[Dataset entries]
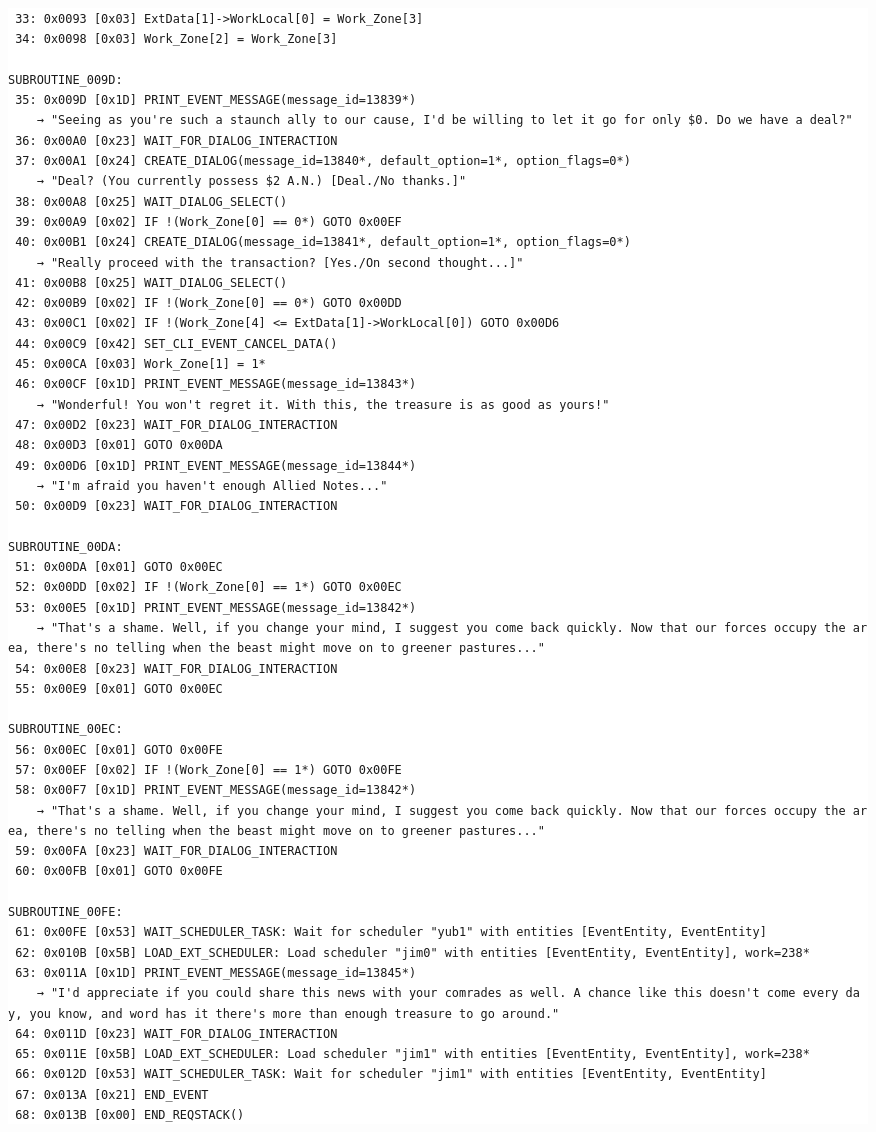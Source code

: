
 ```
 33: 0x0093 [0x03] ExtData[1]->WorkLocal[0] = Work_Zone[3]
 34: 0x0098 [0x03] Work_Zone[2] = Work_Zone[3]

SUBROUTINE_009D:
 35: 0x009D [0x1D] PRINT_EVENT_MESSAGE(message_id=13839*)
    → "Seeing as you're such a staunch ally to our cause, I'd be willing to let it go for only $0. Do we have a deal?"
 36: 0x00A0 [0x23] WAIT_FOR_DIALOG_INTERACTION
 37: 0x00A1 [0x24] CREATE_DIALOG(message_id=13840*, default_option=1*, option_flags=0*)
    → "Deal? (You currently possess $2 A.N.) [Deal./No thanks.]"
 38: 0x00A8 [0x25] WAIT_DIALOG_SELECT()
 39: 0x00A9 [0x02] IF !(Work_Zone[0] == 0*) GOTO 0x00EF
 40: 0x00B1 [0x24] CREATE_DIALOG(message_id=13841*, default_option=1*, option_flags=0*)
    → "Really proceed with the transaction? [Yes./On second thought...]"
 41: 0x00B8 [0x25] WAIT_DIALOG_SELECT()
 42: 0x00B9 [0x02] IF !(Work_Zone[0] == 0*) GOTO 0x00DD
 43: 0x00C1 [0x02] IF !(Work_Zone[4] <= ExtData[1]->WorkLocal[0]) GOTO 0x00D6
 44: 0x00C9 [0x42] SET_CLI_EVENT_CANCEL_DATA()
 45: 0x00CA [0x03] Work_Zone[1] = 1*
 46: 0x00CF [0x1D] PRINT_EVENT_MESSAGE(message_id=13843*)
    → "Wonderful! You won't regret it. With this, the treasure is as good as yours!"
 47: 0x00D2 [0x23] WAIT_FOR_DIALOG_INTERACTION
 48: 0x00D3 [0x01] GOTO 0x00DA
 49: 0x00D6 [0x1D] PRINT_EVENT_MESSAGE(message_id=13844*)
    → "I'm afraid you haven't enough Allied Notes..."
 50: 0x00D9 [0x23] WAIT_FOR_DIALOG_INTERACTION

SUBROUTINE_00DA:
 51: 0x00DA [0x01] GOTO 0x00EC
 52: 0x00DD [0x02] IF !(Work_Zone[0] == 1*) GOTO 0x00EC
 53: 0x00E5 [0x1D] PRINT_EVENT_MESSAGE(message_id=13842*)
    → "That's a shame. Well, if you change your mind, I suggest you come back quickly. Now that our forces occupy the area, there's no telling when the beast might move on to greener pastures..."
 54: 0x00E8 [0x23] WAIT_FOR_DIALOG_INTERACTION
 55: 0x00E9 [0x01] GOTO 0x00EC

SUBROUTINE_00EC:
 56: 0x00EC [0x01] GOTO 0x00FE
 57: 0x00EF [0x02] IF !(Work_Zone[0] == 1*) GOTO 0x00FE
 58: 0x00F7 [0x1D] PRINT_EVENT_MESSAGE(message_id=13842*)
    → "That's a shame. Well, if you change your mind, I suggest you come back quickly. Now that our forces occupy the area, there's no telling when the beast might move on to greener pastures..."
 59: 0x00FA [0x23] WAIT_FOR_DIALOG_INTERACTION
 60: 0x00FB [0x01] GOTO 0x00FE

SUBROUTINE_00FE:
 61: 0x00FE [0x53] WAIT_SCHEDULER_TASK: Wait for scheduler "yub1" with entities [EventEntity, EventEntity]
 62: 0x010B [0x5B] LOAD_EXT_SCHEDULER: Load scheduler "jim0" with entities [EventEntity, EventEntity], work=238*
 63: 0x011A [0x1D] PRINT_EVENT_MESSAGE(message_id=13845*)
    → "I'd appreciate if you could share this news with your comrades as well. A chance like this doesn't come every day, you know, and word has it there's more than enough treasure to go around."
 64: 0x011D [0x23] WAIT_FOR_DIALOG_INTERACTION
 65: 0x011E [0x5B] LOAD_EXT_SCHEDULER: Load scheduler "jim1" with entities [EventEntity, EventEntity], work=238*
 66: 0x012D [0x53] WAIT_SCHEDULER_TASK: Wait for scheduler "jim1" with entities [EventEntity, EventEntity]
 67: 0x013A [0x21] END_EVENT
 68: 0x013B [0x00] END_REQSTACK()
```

- Work item: Your copy of the data should match it exactly, apart from the images, which are omitted.

- Written answer:
Source code

:
 ```
 33: 0x0093 [0x03] ExtData[1]->WorkLocal[0] = Work_Zone[3]
 34: 0x0098 [0x03] Work_Zone[2] = Work_Zone[3]

SUBROUTINE_009D:
 35: 0x009D [0x1D] PRINT_EVENT_MESSAGE(message_id=13839*)
    → "Seeing as you're such a staunch ally to our cause, I'd be willing to let it go for only $0. Do we have a deal?"
 36: 0x00A0 [0x23] WAIT_FOR_DIALOG_INTERACTION
 37: 0x00A1 [0x24] CREATE_DIALOG(message_id=13840*, default_option=1*, option_flags=0*)
    → "Deal? (You currently possess $2 A.N.) [Deal./No thanks.]"
 38: 0x00A8 [0x25] WAIT_DIALOG_SELECT()
 39: 0x00A9 [0x02] IF !(Work_Zone[0] == 0*) GOTO 0x00EF
 40: 0x00B1 [0x24] CREATE_DIALOG(message_id=13841*, default_option=1*, option_flags=0*)
    → "Really proceed with the transaction? [Yes./On second thought...]"
 41: 0x00B8 [0x25] WAIT_DIALOG_SELECT()
 42: 0x00B9 [0x02] IF !(Work_Zone[0] == 0*) GOTO 0x00DD
 43: 0x00C1 [0x02] IF !(Work_Zone[4] <= ExtData[1]->WorkLocal[0]) GOTO 0x00D6
 44: 0x00C9 [0x42] SET_CLI_EVENT_CANCEL_DATA()
 45: 0x00CA [0x03] Work_Zone[1] = 1*
 46: 0x00CF [0x1D] PRINT_EVENT_MESSAGE(message_id=13843*)
    → "Wonderful! You won't regret it. With this, the treasure is as good as yours!"
 47: 0x00D2 [0x23] WAIT_FOR_DIALOG_INTERACTION
 48: 0x00D3 [0x01] GOTO 0x00DA
 49: 0x00D6 [0x1D] PRINT_EVENT_MESSAGE(message_id=13844*)
    → "I'm afraid you haven't enough Allied Notes..."
 50: 0x00D9 [0x23] WAIT_FOR_DIALOG_INTERACTION

SUBROUTINE_00DA:
 51: 0x00DA [0x01] GOTO 0x00EC
 52: 0x00DD [0x02] IF !(Work_Zone[0] == 1*) GOTO 0x00EC
 53: 0x00E5 [0x1D] PRINT_EVENT_MESSAGE(message_id=13842*)
    → "That's a shame. Well, if you change your mind, I suggest you come back quickly. Now that our forces occupy the area, there's no telling when the beast might move on to greener pastures..."
 54: 0x00E8 [0x23] WAIT_FOR_DIALOG_INTERACTION
 55: 0x00E9 [0x01] GOTO 0x00EC

SUBROUTINE_00EC:
 56: 0x00EC [0x01] GOTO 0x00FE
 57: 0x00EF [0x02] IF !(Work_Zone[0] == 1*) GOTO 0x00FE
 58: 0x00F7 [0x1D] PRINT_EVENT_MESSAGE(message_id=13842*)
    → "That's a shame. Well, if you change your mind, I suggest you come back quickly. Now that our forces occupy the area, there's no telling when the beast might move on to greener pastures..."
 59: 0x00FA [0x23] WAIT_FOR_DIALOG_INTERACTION
 60: 0x00FB [0x01] GOTO 0x00FE

SUBROUTINE_00FE:
 61: 0x00FE [0x53] WAIT_SCHEDULER_TASK: Wait for scheduler "yub1" with entities [EventEntity, EventEntity]
 62: 0x010B [0x5B] LOAD_EXT_SCHEDULER: Load scheduler "jim0" with entities [EventEntity, EventEntity], work=238*
 63: 0x011A [0x1D] PRINT_EVENT_MESSAGE(message_id=13845*)
    → "I'd appreciate if you could share this news with your comrades as well. A chance like this doesn't come every day, you know, and word has it there's more than enough treasure to go around."
 64: 0x011D [0x23] WAIT_FOR_DIALOG_INTERACTION
 65: 0x011E [0x5B] LOAD_EXT_SCHEDULER: Load scheduler "jim1" with entities [EventEntity, EventEntity], work=238*
 66: 0x012D [0x53] WAIT_SCHEDULER_TASK: Wait for scheduler "jim1" with entities [EventEntity, EventEntity]
 67: 0x013A [0x21] END_EVENT
 68: 0x013B [0x00] END_REQSTACK()
```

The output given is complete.